Víctor Ruiz.
Me llamo José Luis y desde que tengo memoria he vivido en la calle. De
pequeño recuerdo haber pasado los días
en caminos empedrados, lodosos y a veces lluviosos. Nunca nadie me quiso tocar,
es más, creo que en todo este tiempo jamás alguien me ha mirado más de cinco
segundos.
Mi madre murió al poco tiempo de haberme parido. Lo último que recuerdo de
ella era su semblante triste y cansado, como si la muerte fuera lo mejor que le
podía pasar. Supongo que muchos en mi lugar la odiarían por entregarme a una
vida cruel, pero al final pienso que ella tenía la esperanza de que yo encontrara
un futuro más prometedor.
Con el tiempo y los años, fui aprendiendo la vida dura…eso que llaman
calle. Encontré a otros como yo, y aunque en un principio todo era pelea, hemos
terminado recorriendo juntos gran parte de la ciudad. Calles, terrenos y
grandes avenidas nos han hecho amigos. Ya sea por necesidad o sobrevivencia, la
camaradería se ha convertido en una cosa inquebrantable. Por momentos tratamos
de divertirnos y estar felices, pero no siempre lo conseguimos, casi nunca.
Tenemos restringido el derecho a la alegría.
Antes de pensar que la situación podría mejorar, ya sea porque merecemos o
simplemente por azar de la diosa fortuna, la muerte de otros, como yo, nos ha
ido devolviendo la conciencia de nuestra realidad: vivir o morir; llegar al día
siguiente o quedar en el camino.
No quiero decir que entiendo mi situación. No la comprendo, pero me he
resignado a ella por obligación. He visto a otros tantos como nosotros, al
menos físicamente; los he visto deambular, me han mirado a los ojos y nos hemos
reconocido mutuamente. Podría jurar que básicamente somos iguales, pero cuando
llegan ellos, los que se encargan de mirar y tratarlos diferente, todo se
vuelve incomprensible para mí. Sé que mi vida no tiene cabida en las suyas, sé
también que desde que llegué a este mundo estaba condenado al rechazo. Les juro
que soy consciente, pero, ¿por qué es así?
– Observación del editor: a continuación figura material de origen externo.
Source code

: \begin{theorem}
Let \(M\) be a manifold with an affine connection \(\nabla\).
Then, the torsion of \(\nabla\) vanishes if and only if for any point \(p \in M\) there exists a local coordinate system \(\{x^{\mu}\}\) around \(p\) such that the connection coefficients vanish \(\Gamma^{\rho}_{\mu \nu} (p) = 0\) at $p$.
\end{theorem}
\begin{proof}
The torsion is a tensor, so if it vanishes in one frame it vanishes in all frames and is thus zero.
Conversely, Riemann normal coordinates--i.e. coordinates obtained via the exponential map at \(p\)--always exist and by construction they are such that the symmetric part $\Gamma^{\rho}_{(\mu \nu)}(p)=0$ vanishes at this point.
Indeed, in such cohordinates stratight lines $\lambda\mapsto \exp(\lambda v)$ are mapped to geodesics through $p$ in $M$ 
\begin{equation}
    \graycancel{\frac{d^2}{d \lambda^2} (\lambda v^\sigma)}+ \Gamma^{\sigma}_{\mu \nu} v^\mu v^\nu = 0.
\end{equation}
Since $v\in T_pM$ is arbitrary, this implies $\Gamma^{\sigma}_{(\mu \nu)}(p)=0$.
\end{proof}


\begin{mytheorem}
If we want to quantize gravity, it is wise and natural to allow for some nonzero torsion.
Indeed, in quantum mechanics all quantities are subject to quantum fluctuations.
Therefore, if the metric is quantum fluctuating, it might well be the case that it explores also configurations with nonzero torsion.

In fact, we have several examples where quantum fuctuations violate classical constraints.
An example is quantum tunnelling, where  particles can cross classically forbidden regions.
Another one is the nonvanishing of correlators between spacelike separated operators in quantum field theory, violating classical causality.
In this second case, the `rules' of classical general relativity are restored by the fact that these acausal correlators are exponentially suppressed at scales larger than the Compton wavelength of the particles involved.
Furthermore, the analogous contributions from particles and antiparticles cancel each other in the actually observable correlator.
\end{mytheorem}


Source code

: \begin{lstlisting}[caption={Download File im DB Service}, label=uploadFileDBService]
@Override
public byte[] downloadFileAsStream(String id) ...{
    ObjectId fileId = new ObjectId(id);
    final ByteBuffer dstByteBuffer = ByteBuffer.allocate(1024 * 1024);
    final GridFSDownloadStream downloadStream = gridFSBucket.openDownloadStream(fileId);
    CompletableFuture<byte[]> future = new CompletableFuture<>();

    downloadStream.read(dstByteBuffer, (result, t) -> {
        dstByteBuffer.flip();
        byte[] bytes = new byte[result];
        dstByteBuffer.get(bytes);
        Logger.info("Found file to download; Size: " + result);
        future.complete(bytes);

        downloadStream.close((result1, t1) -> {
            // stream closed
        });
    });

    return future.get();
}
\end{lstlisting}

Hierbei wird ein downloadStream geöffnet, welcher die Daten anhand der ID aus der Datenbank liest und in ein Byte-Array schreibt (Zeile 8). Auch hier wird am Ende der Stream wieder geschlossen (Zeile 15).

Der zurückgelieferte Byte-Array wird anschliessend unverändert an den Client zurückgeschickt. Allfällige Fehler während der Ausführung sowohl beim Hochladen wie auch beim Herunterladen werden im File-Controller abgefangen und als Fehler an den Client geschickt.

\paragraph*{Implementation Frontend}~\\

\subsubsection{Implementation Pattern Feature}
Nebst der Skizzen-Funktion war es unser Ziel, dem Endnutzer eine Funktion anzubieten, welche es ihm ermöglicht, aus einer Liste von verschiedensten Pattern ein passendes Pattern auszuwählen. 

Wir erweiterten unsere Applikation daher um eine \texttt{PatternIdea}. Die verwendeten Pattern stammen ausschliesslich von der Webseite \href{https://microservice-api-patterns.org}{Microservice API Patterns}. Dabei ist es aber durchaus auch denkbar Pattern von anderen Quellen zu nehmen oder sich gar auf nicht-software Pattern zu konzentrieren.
El desprecio me ha hecho pensar que soy el sujeto más desagradable de la
tierra. He buscado diferentes estrategias para no molestar a nadie, pero
absolutamente nada funciona. Trato de caminar despacio, sin ruido, que no se
note mi presencia; pero si alguien siente mi sombra me echa a patadas e
insultos. “Debí hacer algo que lo hizo enfadar”, es lo que pienso cuando huyo a
toda velocidad. Siempre soy el culpable.
Correr. Siempre correr. No sólo se trata de escapar de las patadas e
insultos. A diario, hombres nos persiguen con rostro de furia. Nos odian.
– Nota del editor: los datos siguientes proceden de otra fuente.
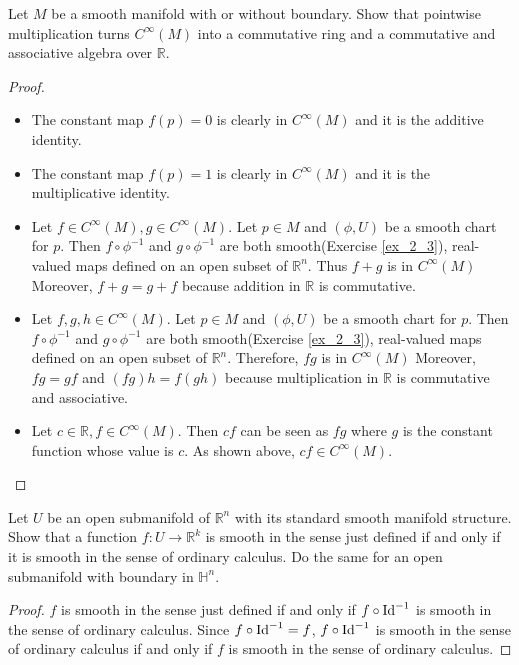 \begin{customexer}{2.1}
  Let $M$ be a smooth manifold with or without boundary.
  Show that pointwise multiplication turns $C^{\infty}(M)$ into a commutative ring and a commutative and associative algebra over $\mathbb{R}$.
\end{customexer}

\begin{proof}
  $ $
  \begin{itemize}
    \item
      The constant map $f(p) = 0$ is clearly in $C^{\infty}(M)$ and it is the additive identity.
    \item
      The constant map $f(p) = 1$ is clearly in $C^{\infty}(M)$ and it is the multiplicative identity.
    \item
      Let $f \in C^{\infty}(M), g \in C^{\infty}(M)$.
      Let $p \in M$ and $(\phi, U)$ be a smooth chart for $p$.
      Then $f \circ \phi^{-1}$ and $g \circ \phi^{-1}$ are both smooth(Exercise \ref{ex_2_3}), real-valued maps defined on an open subset of $\mathbb{R}^n$.
      Thus $f + g$ is in $C^{\infty}(M)$ 
      Moreover, $f + g = g + f$ because addition in $\mathbb{R}$ is commutative.
    \item
      Let $f, g, h \in C^{\infty}(M)$.
      Let $p \in M$ and $(\phi, U)$ be a smooth chart for $p$.
      Then $f \circ \phi^{-1}$ and $g \circ \phi^{-1}$ are both smooth(Exercise \ref{ex_2_3}), real-valued maps defined on an open subset of $\mathbb{R}^n$.
      Therefore, $fg$ is in $C^{\infty}(M)$
      Moreover, $fg = gf$ and $(fg)h = f(gh)$ because multiplication in $\mathbb{R}$ is commutative and associative.
    \item
      Let $c \in \mathbb{R}, f \in C^{\infty}(M)$.
      Then $cf$ can be seen as $fg$ where $g$ is the constant function whose value is $c$.
      As shown above, $cf \in C^{\infty}(M)$.
  \end{itemize}
\end{proof}

\begin{customexer}{2.2}
  Let $U$ be an open submanifold of $\mathbb{R}^n$ with its standard smooth manifold structure.
  Show that a function $f: U \rightarrow \mathbb{R}^k$ is smooth in the sense just defined if and only if it is smooth in the sense of ordinary calculus.
  Do the same for an open submanifold with boundary in $\mathbb{H}^n$.
\end{customexer}

\begin{proof}
  $f$ is smooth in the sense just defined if and only if $f \circ \operatorname{Id}^{-1}$ is smooth in the sense of ordinary calculus.
  Since $f \circ \operatorname{Id}^{-1} = f$, $f \circ \operatorname{Id}^{-1}$ is smooth in the sense of ordinary calculus if and only if $f$ is smooth in the sense of ordinary calculus.
\end{proof}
Día a día, tenemos que ser creativos
para escondernos y evitar que nos encuentren. Hemos sido testigos de los
colegas que fueron capturados. Observamos la manera en que los golpearon y se los llevaron para no volver jamás.
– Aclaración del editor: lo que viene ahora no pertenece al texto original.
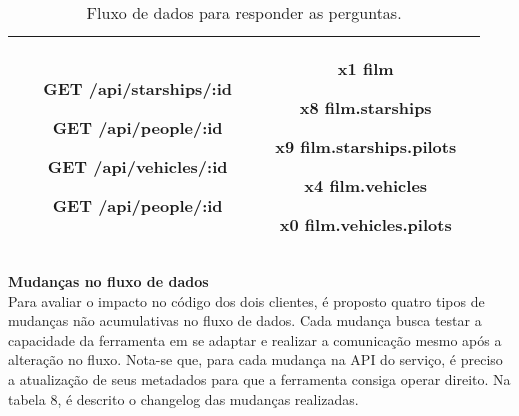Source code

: \begin{table}[H]
\begin{tabular}{|c|c|c|}
\begin{minipage}[t]{0.3\textwidth}
\begin{itemize}
        \item[\textbf{GET}] /api/starships/:id
        \item[\textbf{GET}] /api/people/:id
        \item[\textbf{GET}] /api/vehicles/:id
        \item[\textbf{GET}] /api/people/:id
      \end{itemize}
    \end{minipage} & \begin{minipage}[t]{0.5\textwidth}
      \begin{itemize}
        \item[\textbf{x1}] film
        \item[\textbf{x8}] film.starships
        \item[\textbf{x9}] film.starships.pilots
        \item[\textbf{x4}] film.vehicles
        \item[\textbf{x0}] film.vehicles.pilots
      \end{itemize}
    \end{minipage} \\
    \hline
  \end{tabular}
  \caption{Fluxo de dados para responder as perguntas.}
\end{table}

\textbf{Mudanças no fluxo de dados} \\

Para avaliar o impacto no código dos dois clientes, é proposto quatro tipos de mudanças não acumulativas no fluxo de dados. Cada mudança busca testar a capacidade da ferramenta em se adaptar e realizar a comunicação mesmo após a alteração no fluxo. Nota-se que, para cada mudança na API do serviço, é preciso a atualização de seus metadados para que a ferramenta consiga operar direito. Na tabela 8, é descrito o changelog das mudanças realizadas.

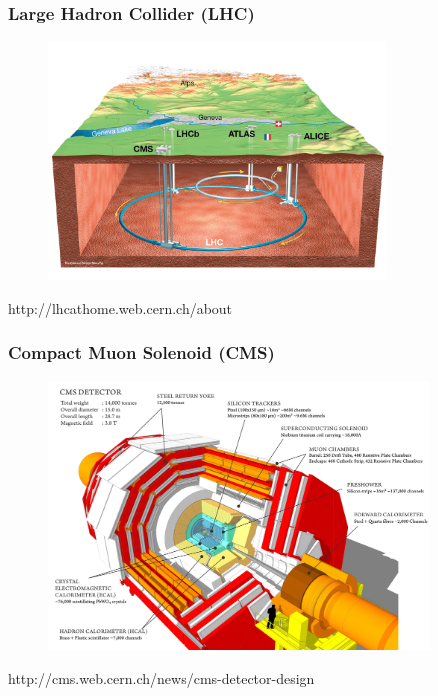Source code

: \begin{frame}\frametitle{Large Hadron Collider (LHC)}
  \begin{figure}[htb]
    \begin{center}
      \includegraphics[width=0.80\textwidth]{../figs/ForPresentation/LHC.png}
    \end{center}
  \end{figure}
\tiny
http://lhcathome.web.cern.ch/about
\end{frame}%

\begin{frame}\frametitle{Compact Muon Solenoid (CMS)}
\begin{figure}[htb]
  \begin{center}
    \includegraphics[width=0.90\textwidth]{../figs/ForPresentation/CMS.png}
  \end{center}
\end{figure}
\tiny
http://cms.web.cern.ch/news/cms-detector-design
\end{frame}%


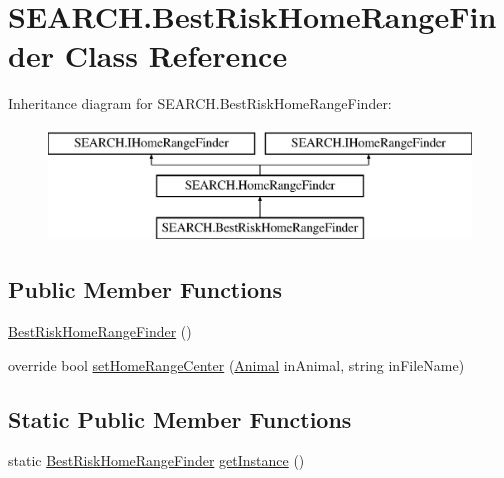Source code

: \hypertarget{class_s_e_a_r_c_h_1_1_best_risk_home_range_finder}{\section{S\-E\-A\-R\-C\-H.\-Best\-Risk\-Home\-Range\-Finder Class Reference}
\label{class_s_e_a_r_c_h_1_1_best_risk_home_range_finder}
}


 


Inheritance diagram for S\-E\-A\-R\-C\-H.\-Best\-Risk\-Home\-Range\-Finder\-:\begin{figure}[H]
\begin{center}
\leavevmode
\includegraphics[height=3.000000cm]{class_s_e_a_r_c_h_1_1_best_risk_home_range_finder}
\end{center}
\end{figure}
\subsection*{Public Member Functions}
\begin{DoxyCompactItemize}
\item 
\hyperlink{class_s_e_a_r_c_h_1_1_best_risk_home_range_finder_af55769ce11dc9fd833dcab8c152bd47f}{Best\-Risk\-Home\-Range\-Finder} ()
\item 
override bool \hyperlink{class_s_e_a_r_c_h_1_1_best_risk_home_range_finder_a90867156ad508254624d441fb9116d65}{set\-Home\-Range\-Center} (\hyperlink{class_s_e_a_r_c_h_1_1_animal}{Animal} in\-Animal, string in\-File\-Name)
\end{DoxyCompactItemize}
\subsection*{Static Public Member Functions}
\begin{DoxyCompactItemize}
\item 
static \hyperlink{class_s_e_a_r_c_h_1_1_best_risk_home_range_finder}{Best\-Risk\-Home\-Range\-Finder} \hyperlink{class_s_e_a_r_c_h_1_1_best_risk_home_range_finder_a1f6df4f3d21ccae467fd4335661da4ae}{get\-Instance} ()
\end{DoxyCompactItemize}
Cualquier clima es difícil: si llueve, estornudamos todo el tiempo; si
llega el verano, las gotas de agua escasean para nosotros. Tampoco voy a
mentir, nuestro cuerpo se ha vuelto más resistente y a cada temporada siempre
la terminamos por vencer. El hambre también es un obstáculo complicado en la
vida diaria. Comemos las migajas que esporádicamente aparecen en las calles, y
si no hay nada, simplemente borramos de nuestra mente la idea de que algo
llegará a nuestros intestinos.
A esta altura de mi vida, he comprendido que nada me pertenece, ni mi
propia vida. Todos y en todas partes han decidido por mí. Se han deshecho de mi
presencia en el momento que así lo han querido, me humillan cuantas veces les
apetece, se ríen de mí y hasta me llegan a arrojar piedras porque les parece
divertido.
Esta es la triste vida de perro, al menos la mía. Me llamo José Luis y lo
sé porque hasta el día de hoy, alguien se atrevió a mirarme y nombrarme de
alguna manera. Creo que soy afortunado. Ahora,
antes de morir, podré presumirle al mundo que sé quién fui: José Luis.